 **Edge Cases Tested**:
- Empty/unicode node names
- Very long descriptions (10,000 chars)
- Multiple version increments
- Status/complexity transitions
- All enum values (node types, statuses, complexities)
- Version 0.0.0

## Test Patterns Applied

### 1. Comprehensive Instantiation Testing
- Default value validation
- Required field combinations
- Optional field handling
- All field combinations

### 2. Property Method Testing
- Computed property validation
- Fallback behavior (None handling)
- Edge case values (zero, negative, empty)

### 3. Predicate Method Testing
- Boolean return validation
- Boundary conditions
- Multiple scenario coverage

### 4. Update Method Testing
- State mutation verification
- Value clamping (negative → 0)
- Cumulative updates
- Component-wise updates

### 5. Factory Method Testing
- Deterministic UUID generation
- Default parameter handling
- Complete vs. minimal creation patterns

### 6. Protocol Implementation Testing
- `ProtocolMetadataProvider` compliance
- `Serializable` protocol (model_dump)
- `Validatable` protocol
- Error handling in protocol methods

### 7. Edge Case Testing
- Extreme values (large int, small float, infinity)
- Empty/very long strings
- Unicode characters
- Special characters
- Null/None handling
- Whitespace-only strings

-------------------------

From the line holding "- All enum values" to the last line of the material above, reproduce every line exactly, and only those.

_Your solution_:
- All enum values (node types, statuses, complexities)
- Version 0.0.0

## Test Patterns Applied

### 1. Comprehensive Instantiation Testing
- Default value validation
- Required field combinations
- Optional field handling
- All field combinations

### 2. Property Method Testing
- Computed property validation
- Fallback behavior (None handling)
- Edge case values (zero, negative, empty)

### 3. Predicate Method Testing
- Boolean return validation
- Boundary conditions
- Multiple scenario coverage

### 4. Update Method Testing
- State mutation verification
- Value clamping (negative → 0)
- Cumulative updates
- Component-wise updates

### 5. Factory Method Testing
- Deterministic UUID generation
- Default parameter handling
- Complete vs. minimal creation patterns

### 6. Protocol Implementation Testing
- `ProtocolMetadataProvider` compliance
- `Serializable` protocol (model_dump)
- `Validatable` protocol
- Error handling in protocol methods

### 7. Edge Case Testing
- Extreme values (large int, small float, infinity)
- Empty/very long strings
- Unicode characters
- Special characters
- Null/None handling
- Whitespace-only strings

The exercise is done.